The best benefit of this policy is that it would greatly slow down the money creation of the past two years!

To some extent, the notion of taxes being outdated is hardly new. Nor unique to the Austrian school.

According to the “modern monetary theory” or MMT, we now live in a more enlightened world. It’s one where monetary policy has become a magical wand capable of addressing things as previously un-economic as systemic racism8  and climate change.9

Given that we now live in a world where all problems can be solved by simply printing money, why not print what’s needed and save taxpayers 15 hours of prep time per year?

More importantly, by printing the money needed for taxes, former taxpayers would suddenly have more money on hand.

That would certainly come in hand to offset the inflation of pure money printing, but every new economic omelet has to break a few eggs.

But MMT is so far into printing money to solve problems that it, sadly, makes paying taxes look responsible.

There’s only so much in taxes that people will want to pay before a taxpayer revolt. It’s hardly a gold standard, which offers limited increases based on mining, but it’s at least a limit.

However, by the time inflation shifted to hyperinflation, MMT would implode too late to stave off a general collapse. Or it would simply encourage its proponents to simply try on a bigger scale next time.10

So with this tax season now behind us (unless you filed an extension) … it’s time to think about how to best scrap the outdated, barbaric system we’re in.

Beyond the complexity, limited effectiveness, and frustrations of the current tax regime, it still doesn’t meet the needs of today’s “do everything” state.

Alternatively, the economy should fare better by rapidly scaling back the amount of taxes collected, while also decreasing the size and scope of government by an even greater amount.

And, by removing a government-backed central bank diluting the currency either “quickly or less quickly,” we could have a more stable monetary unit and a better and more accurate measure of real economic growth as a result.

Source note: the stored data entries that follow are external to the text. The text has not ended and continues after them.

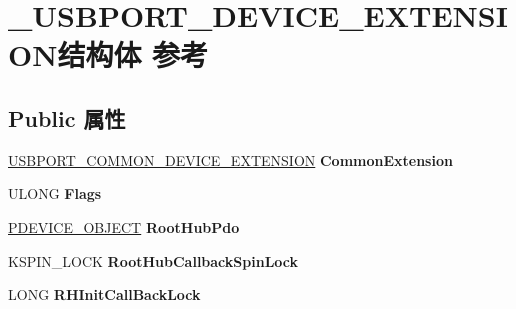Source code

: \hypertarget{struct___u_s_b_p_o_r_t___d_e_v_i_c_e___e_x_t_e_n_s_i_o_n}{}\section{\+\_\+\+U\+S\+B\+P\+O\+R\+T\+\_\+\+D\+E\+V\+I\+C\+E\+\_\+\+E\+X\+T\+E\+N\+S\+I\+O\+N结构体 参考}
\label{struct___u_s_b_p_o_r_t___d_e_v_i_c_e___e_x_t_e_n_s_i_o_n}
\subsection*{Public 属性}
\begin{DoxyCompactItemize}
\item 
\mbox{\label{struct___u_s_b_p_o_r_t___d_e_v_i_c_e___e_x_t_e_n_s_i_o_n_a0cacf5b3c5a0a3c5118024d6f8b8e0fe}} 
\hyperlink{struct___u_s_b_p_o_r_t___c_o_m_m_o_n___d_e_v_i_c_e___e_x_t_e_n_s_i_o_n}{U\+S\+B\+P\+O\+R\+T\+\_\+\+C\+O\+M\+M\+O\+N\+\_\+\+D\+E\+V\+I\+C\+E\+\_\+\+E\+X\+T\+E\+N\+S\+I\+ON} {\bfseries Common\+Extension}
\item 
\mbox{\label{struct___u_s_b_p_o_r_t___d_e_v_i_c_e___e_x_t_e_n_s_i_o_n_ade9dbce38ab5b8729e041c5dc14db943}} 
U\+L\+O\+NG {\bfseries Flags}
\item 
\mbox{\label{struct___u_s_b_p_o_r_t___d_e_v_i_c_e___e_x_t_e_n_s_i_o_n_ae02398f66ff01ed4066400ea3f8e7684}} 
\hyperlink{struct___d_e_v_i_c_e___o_b_j_e_c_t}{P\+D\+E\+V\+I\+C\+E\+\_\+\+O\+B\+J\+E\+CT} {\bfseries Root\+Hub\+Pdo}
\item 
\mbox{\label{struct___u_s_b_p_o_r_t___d_e_v_i_c_e___e_x_t_e_n_s_i_o_n_a5aa4baf7e58fbccba88546ecb428c189}} 
K\+S\+P\+I\+N\+\_\+\+L\+O\+CK {\bfseries Root\+Hub\+Callback\+Spin\+Lock}
\item 
\mbox{\label{struct___u_s_b_p_o_r_t___d_e_v_i_c_e___e_x_t_e_n_s_i_o_n_a3b1d723bd3c09b8081a8d8b2974b5a5b}} 
L\+O\+NG {\bfseries R\+H\+Init\+Call\+Back\+Lock}

\end{DoxyCompactItemize}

But such a discussion will likely leave the one proposing those changes as the one advocating for barbarous relics like gold as a standard of value.11

With the status quo being questioned in so many ways right now, it’s time to consider how to best shift the world towards a more reasonable way of taxing its citizens, combined with a discussion of how much government is really needed in their lives.

In truth, taxation is already a barbarous relic. As is the fiat currency regime that’s allowed it to spiral into a complicated morass sucking time and talent out of the productive, real economy.